> _What is needed_
The required result is a line count: how many lines in this data hold the word "University". Give only that.
'''
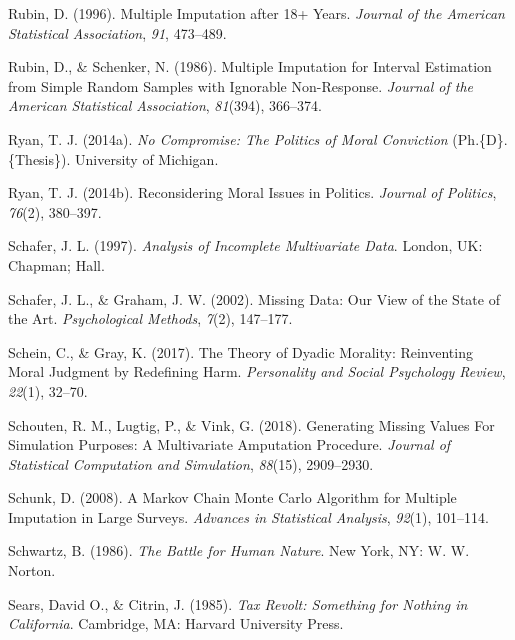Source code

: \documentclass[12pt,econ]{sources/authesis}
\newenvironment{CSLReferences}%
  {}%
  {\par}
\begin{document}
\begin{CSLReferences}{1}{0}
\leavevmode{}%
Rubin, D. (1996). {Multiple Imputation after 18+ Years}. \emph{Journal of the American Statistical Association}, \emph{91}, 473--489.

\leavevmode{}%
Rubin, D., \& Schenker, N. (1986). {Multiple Imputation for Interval Estimation from Simple Random Samples with Ignorable Non-Response}. \emph{Journal of the American Statistical Association}, \emph{81}(394), 366--374.

\leavevmode{}%
Ryan, T. J. (2014a). \emph{No {Compromise}: {The} {Politics} of {Moral} {Conviction}} (Ph.\{D\}. \{Thesis\}). University of Michigan.

\leavevmode{}%
Ryan, T. J. (2014b). Reconsidering {Moral} {Issues} in {Politics}. \emph{Journal of Politics}, \emph{76}(2), 380--397.

\leavevmode{}%
Schafer, J. L. (1997). \emph{{Analysis of Incomplete Multivariate Data}}. London, UK: Chapman; Hall.

\leavevmode{}%
Schafer, J. L., \& Graham, J. W. (2002). {Missing Data: Our View of the State of the Art}. \emph{Psychological Methods}, \emph{7}(2), 147--177.

\leavevmode{}%
Schein, C., \& Gray, K. (2017). {The Theory of Dyadic Morality: Reinventing Moral Judgment by Redefining Harm}. \emph{Personality and Social Psychology Review}, \emph{22}(1), 32--70.

\leavevmode{}%
Schouten, R. M., Lugtig, P., \& Vink, G. (2018). {Generating Missing Values For Simulation Purposes: A Multivariate Amputation Procedure}. \emph{Journal of Statistical Computation and Simulation}, \emph{88}(15), 2909--2930.

\leavevmode{}%
Schunk, D. (2008). {A Markov Chain Monte Carlo Algorithm for Multiple Imputation in Large Surveys}. \emph{Advances in Statistical Analysis}, \emph{92}(1), 101--114.

\leavevmode{}%
Schwartz, B. (1986). \emph{The {Battle} for {Human} {Nature}}. New York, NY: W. W. Norton.

\leavevmode{}%
Sears, David O., \& Citrin, J. (1985). \emph{Tax {Revolt}: {Something} for {Nothing} in {California}}. Cambridge, MA: Harvard University Press.


\end{CSLReferences}
\end{document}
'''
> _Answer below_
2